# At what age did your golden have free run of the house?



## laprincessa (Mar 24, 2008)

Max was never confined to any area but I was almost always with him, and when he was home alone, he was crated.


----------



## ktkins7 (Jul 20, 2013)

Ella started with the kitchen unsupervised then the family room around four months. At about 8 months (actually on Easter) she gained access to the downstairs hallway and most of the upstairs. At this point we had trusted her for no potty accidents. Also puppy proofed the bedrooms. 

At 15 months she is not allowed the dining room, living room, and one of the three bedrooms without someone there. Don't want to risk the new couch and carpet in the living room snd the way the house is we can't give her access to the dining room and not the living room. The bedroom is kind of being used as storage but that's probably going to change soon.

It really depends on the dog. My theory was if the room had something we really didn't want destroyed then Ella can't go in there.


----------



## Megora (Jun 7, 2010)

My guys were allowed all over the house right from the day they came home. But with the exception of a few rooms (my bedroom and rec room primarily) - they were not left unsupervised until much older (7-12 months). And that was more along the lines of preventing accidents 100%. They don't really get into trouble around the house.


----------



## Elisabeth Kazup (Aug 23, 2008)

Mr. Darcy was allowed in all rooms but with supervision. He had a leash on a lot of the time so we could redirect him if he started chewing the wrong things.

I think they have to be out as much as possible so they can learn the rules. We have a few teeth marks on things...gosh I've almost forgotten about that...but nothing major because we were always nearby and watching him.
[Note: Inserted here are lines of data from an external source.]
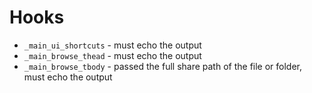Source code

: Hooks
=====

- `_main_ui_shortcuts` - must echo the output
- `_main_browse_thead` - must echo the output
- `_main_browse_tbody` - passed the full share path of the file or folder, must echo the output
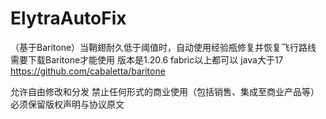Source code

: # ElytraAutoFix
（基于Baritone）当鞘翅耐久低于阈值时，自动使用经验瓶修复并恢复飞行路线
需要下载Baritone才能使用
版本是1.20.6 fabric以上都可以
java大于17
https://github.com/cabaletta/baritone

允许自由修改和分发
禁止任何形式的商业使用（包括销售、集成至商业产品等）
必须保留版权声明与协议原文
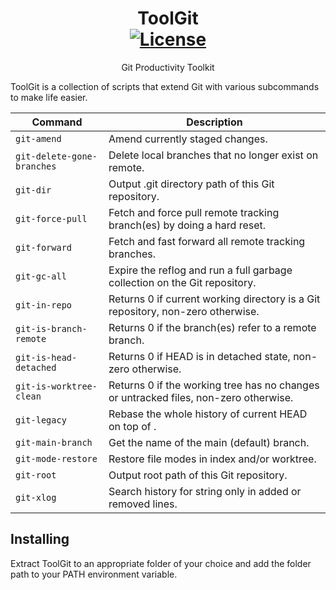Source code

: <div align="center">

ToolGit  
[![License](https://img.shields.io/github/license/ahmetsait/toolgit)](UNLICENSE.txt)
===
Git Productivity Toolkit
</div>

ToolGit is a collection of scripts that extend Git with various subcommands to make life easier.

| Command                     | Description                                                                           |
| -------                     | -----------                                                                           |
| `git-amend`                 | Amend currently staged changes.                                                       |
| `git-delete-gone-branches`  | Delete local branches that no longer exist on remote.                                 |
| `git-dir`                   | Output .git directory path of this Git repository.                                    |
| `git-force-pull`            | Fetch and force pull remote tracking branch(es) by doing a hard reset.                |
| `git-forward`               | Fetch and fast forward all remote tracking branches.                                  |
| `git-gc-all`                | Expire the reflog and run a full garbage collection on the Git repository.            |
| `git-in-repo`               | Returns 0 if current working directory is a Git repository, non-zero otherwise.       |
| `git-is-branch-remote`      | Returns 0 if the branch(es) refer to a remote branch.                                 |
| `git-is-head-detached`      | Returns 0 if HEAD is in detached state, non-zero otherwise.                           |
| `git-is-worktree-clean`     | Returns 0 if the working tree has no changes or untracked files, non-zero otherwise.  |
| `git-legacy`                | Rebase the whole history of current HEAD on top of <revision>.                        |
| `git-main-branch`           | Get the name of the main (default) branch.                                            |
| `git-mode-restore`          | Restore file modes in index and/or worktree.                                          |
| `git-root`                  | Output root path of this Git repository.                                              |
| `git-xlog`                  | Search history for string only in added or removed lines.                             |

Installing
----------
Extract ToolGit to an appropriate folder of your choice and add the folder path to your PATH environment variable.
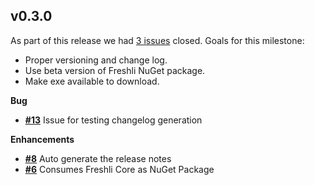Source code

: ## v0.3.0


As part of this release we had [3 issues](https://github.com/corgibytes/freshli-cli/milestone/1?closed=1) closed.
Goals for this milestone:

- Proper versioning and change log.
- Use beta version of Freshli NuGet package.
- Make exe available to download.

__Bug__

- [__#13__](https://github.com/corgibytes/freshli-cli/issues/13) Issue for testing changelog generation

__Enhancements__

- [__#8__](https://github.com/corgibytes/freshli-cli/issues/8) Auto generate the release notes
- [__#6__](https://github.com/corgibytes/freshli-cli/pull/6) Consumes Freshli Core as NuGet Package


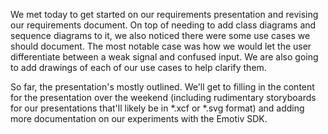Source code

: <!-- 
.. title: Group Meeting 1
.. slug: group-meeting-1
.. date: 2014-10-23 21:58:22 UTC-07:00
.. tags: requirements,group meeting,tech docs,presentation prep,presentation
.. link: 
.. description: 
.. type: text
.. author: phora
-->

We met today to get started on our requirements presentation and revising our requirements document. On top of needing to add class diagrams and sequence diagrams to it, we also noticed there were some use cases we should document. The most notable case was how we would let the user differentiate between a weak signal and confused input. We are also going to add drawings of each of our use cases to help clarify them.

So far, the presentation's mostly outlined. We'll get to filling in the content for the presentation over the weekend (including rudimentary storyboards for our presentations that'll likely be in *.xcf or *.svg format) and adding more documentation on our experiments with the Emotiv SDK.
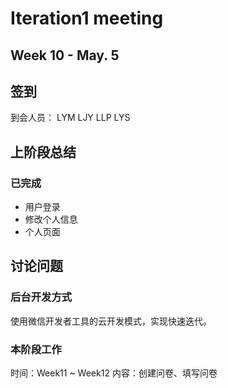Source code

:# Iteration1 meeting 
## Week 10 - May. 5
## 签到
到会人员： LYM LJY LLP LYS
## 上阶段总结
### 已完成
* 用户登录
* 修改个人信息
* 个人页面
## 讨论问题
### 后台开发方式
使用微信开发者工具的云开发模式，实现快速迭代。
### 本阶段工作
时间：Week11 ~ Week12
内容：创建问卷、填写问卷
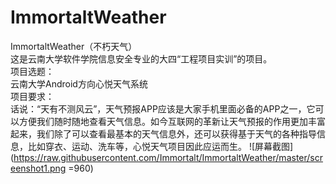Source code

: # ImmortaltWeather
ImmortaltWeather（不朽天气）  
这是云南大学软件学院信息安全专业的大四“工程项目实训”的项目。  
项目选题：   
云南大学Android方向心悦天气系统  
项目要求：  
话说：“天有不测风云”，天气预报APP应该是大家手机里面必备的APP之一，它可以方便我们随时随地查看天气信息。如今互联网的革新让天气预报的作用更加丰富起来，我们除了可以查看最基本的天气信息外，还可以获得基于天气的各种指导信息，比如穿衣、运动、洗车等，心悦天气项目因此应运而生。
![屏幕截图](https://raw.githubusercontent.com/Immortalt/ImmortaltWeather/master/screenshot1.png =960)

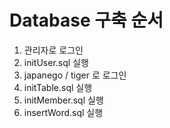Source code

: # Database 구축 순서
1. 관리자로 로그인
2. initUser.sql 실행
3. japanego / tiger 로 로그인
4. initTable.sql 실행
5. initMember.sql 실행
6. insertWord.sql 실행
We took the xpen down when he was 7 months old. We have it handy, though...think Christmas tree!


----------



## cgriffin (Nov 30, 2011)

All my previous goldens had free reign of the house early on - Ben took a bit longer for me to fully trust him. So, he was out of the crate at night by 6 months old and free reign of the house when I was not home by 7-8 months old.


----------



## thorbreafortuna (Jun 9, 2013)

I'm interpreting "free reign" as being allowed unsupervised in all rooms house without containment. Thor was always allowed under supervision in the entire house, but we progressed from crated at any time he didn't have eyes on him, to crated only when alone in the house, to behind gates in the kitchen when alone in the house and now since shortly after one year old he is able to stay in the house by himself with no gates.


----------



## Claudia M (Aug 8, 2012)

I put 6-8 months as I interpreted the question as being unsupervised free reign.


----------



## HollyDog (Sep 23, 2014)

Holly is allowed to wander around the flat whenever we're home. We don't watch her much, but we listen for silence (a sure sign she's up to something!) 

I don't allow her in the spare room, the door stays closed, and she isn't supposed to go into our room either. But the living room and kitchen are open so she just wanders around. 

She goes in the crate at night, and during the day between when I go to work and when the husband wakes up. She still likes to chew up too many things for me to trust her out full time alone.


----------



## Kodiac-Bear (Jan 20, 2014)

At about 5 months we let Diesel loose (open cage) for the night, the next morning nothing was bothered and he was sleeping on his new bed.

Couple days later we left him loose during the day for three hours, nothing was touched and he was sleeping in his open cage.

I tested him a little later by leaving some really smelly and tasty cheezy bread on the kitchen table, never touched-it. He has been loose ever since.


----------



## retrieverbear (Jan 19, 2014)

Our boy is 6 months now. We're tempted to let him sleep outside his crate at night.
Sometimes we fall asleep on the couch and I wake up in a panic when I realize he's not crated because I fear he may have gotten into something or chewed something.
Fact is, he's usually just sleeping on the floor right next to me, and during the day he doesn't really get into anything unless a sock or napkin is left out.
How did you know it was ok to let your golden sleep outside of the crate?


----------



## janababy (Jan 2, 2012)

We brought Buddy home at three months. The only thing we blocked off were the basement stairs. He had free reign of the rest of the house.


----------



## cgriffin (Nov 30, 2011)

Same thing with my Ben, at six months old, he would fall asleep in the living room and I did not have the heart to wake him up. So, I went to bed but left his crate door open. I would wake up and he would be sleeping in the crate or he would stand up at my bed and I tell him to go 'sleepy' and he would go inside the crate. Once I noticed that he slept on the dog bed instead of in the open crate - I removed the crate completely. 
He has never chewed on anything over night - he just sleeps. 

You might give it a try and see. If you are worried that he wonders around at night, put a gate in front of the bedroom, so he will stay in the bedroom - and remove anything he could want to chew on.


----------